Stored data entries
[Start of Attachment]
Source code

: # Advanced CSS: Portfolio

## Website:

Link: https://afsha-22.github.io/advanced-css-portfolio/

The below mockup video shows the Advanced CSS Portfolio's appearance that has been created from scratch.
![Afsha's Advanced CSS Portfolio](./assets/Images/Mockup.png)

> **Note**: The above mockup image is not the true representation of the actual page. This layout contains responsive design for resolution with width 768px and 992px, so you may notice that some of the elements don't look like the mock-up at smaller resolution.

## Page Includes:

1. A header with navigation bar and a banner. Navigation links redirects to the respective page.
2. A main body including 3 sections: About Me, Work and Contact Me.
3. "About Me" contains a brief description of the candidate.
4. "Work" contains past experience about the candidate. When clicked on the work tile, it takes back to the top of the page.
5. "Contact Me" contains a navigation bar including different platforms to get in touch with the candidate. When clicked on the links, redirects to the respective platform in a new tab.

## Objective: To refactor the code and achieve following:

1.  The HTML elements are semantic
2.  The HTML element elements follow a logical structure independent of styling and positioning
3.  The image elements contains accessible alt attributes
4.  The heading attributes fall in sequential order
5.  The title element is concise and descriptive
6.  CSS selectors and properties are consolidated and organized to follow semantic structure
[End of Attachment]
◆ **Brief**
The word is "When". Copy every line above where it appears.

◆ **Output of the task**
4. "Work" contains past experience about the candidate. When clicked on the work tile, it takes back to the top of the page.
5. "Contact Me" contains a navigation bar including different platforms to get in touch with the candidate. When clicked on the links, redirects to the respective platform in a new tab.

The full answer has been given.